INSTRUCTIONS FOR THE TASK:
Set down, word for word, only the lines from the start of the records through the line bearing "a heterogeneous reconfigurable"; include no pictures.

[Stored data entries]
------------------------------------------------------------

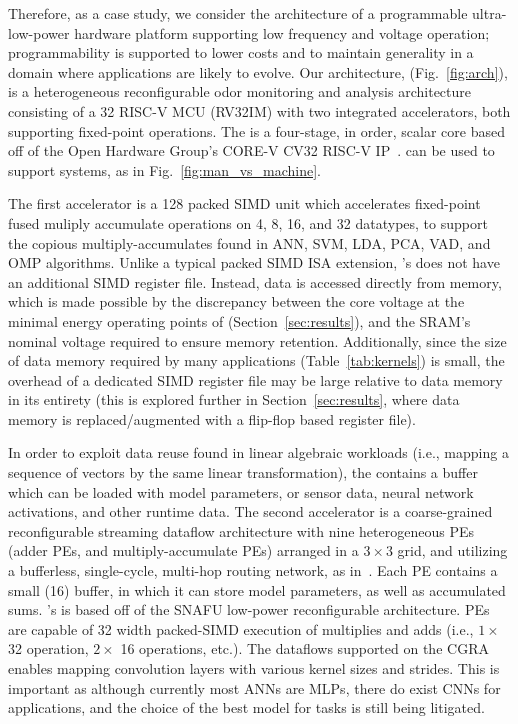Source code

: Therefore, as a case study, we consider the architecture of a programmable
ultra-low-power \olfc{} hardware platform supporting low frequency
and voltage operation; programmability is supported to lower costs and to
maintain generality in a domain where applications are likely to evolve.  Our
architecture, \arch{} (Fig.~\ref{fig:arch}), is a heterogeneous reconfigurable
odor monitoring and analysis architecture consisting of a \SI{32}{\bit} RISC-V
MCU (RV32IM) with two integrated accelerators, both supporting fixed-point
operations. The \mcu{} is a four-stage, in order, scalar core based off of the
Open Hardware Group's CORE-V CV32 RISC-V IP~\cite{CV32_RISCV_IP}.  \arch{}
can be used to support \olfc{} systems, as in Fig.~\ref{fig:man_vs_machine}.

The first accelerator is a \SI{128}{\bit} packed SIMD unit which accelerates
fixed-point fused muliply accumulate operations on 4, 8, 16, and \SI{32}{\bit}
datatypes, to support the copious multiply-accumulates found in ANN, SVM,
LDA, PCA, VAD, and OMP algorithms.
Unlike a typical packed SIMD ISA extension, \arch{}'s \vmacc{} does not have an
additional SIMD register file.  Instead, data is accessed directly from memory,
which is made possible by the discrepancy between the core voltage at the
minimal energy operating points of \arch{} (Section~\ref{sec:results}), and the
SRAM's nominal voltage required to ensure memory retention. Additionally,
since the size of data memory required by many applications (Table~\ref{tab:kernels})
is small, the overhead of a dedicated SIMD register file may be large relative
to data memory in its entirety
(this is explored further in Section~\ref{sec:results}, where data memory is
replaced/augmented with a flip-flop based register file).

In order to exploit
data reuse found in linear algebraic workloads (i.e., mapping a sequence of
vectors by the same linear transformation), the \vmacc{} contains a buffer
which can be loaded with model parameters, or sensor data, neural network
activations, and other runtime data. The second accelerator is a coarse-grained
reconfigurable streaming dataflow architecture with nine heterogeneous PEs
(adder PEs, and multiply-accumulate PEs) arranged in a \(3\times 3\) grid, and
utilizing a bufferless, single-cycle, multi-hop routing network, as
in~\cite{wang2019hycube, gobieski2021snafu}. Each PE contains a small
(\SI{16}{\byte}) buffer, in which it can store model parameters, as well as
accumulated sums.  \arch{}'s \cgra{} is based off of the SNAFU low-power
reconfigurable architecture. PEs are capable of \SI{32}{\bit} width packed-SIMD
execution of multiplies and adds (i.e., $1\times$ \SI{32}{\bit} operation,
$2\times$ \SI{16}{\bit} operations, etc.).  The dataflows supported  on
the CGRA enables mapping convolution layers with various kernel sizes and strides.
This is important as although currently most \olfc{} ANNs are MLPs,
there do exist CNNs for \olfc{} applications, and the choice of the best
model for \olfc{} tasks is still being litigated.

------------------------------------------------------------

EXERCISE RESULT:
Source code

: Therefore, as a case study, we consider the architecture of a programmable
ultra-low-power \olfc{} hardware platform supporting low frequency
and voltage operation; programmability is supported to lower costs and to
maintain generality in a domain where applications are likely to evolve.  Our
architecture, \arch{} (Fig.~\ref{fig:arch}), is a heterogeneous reconfigurable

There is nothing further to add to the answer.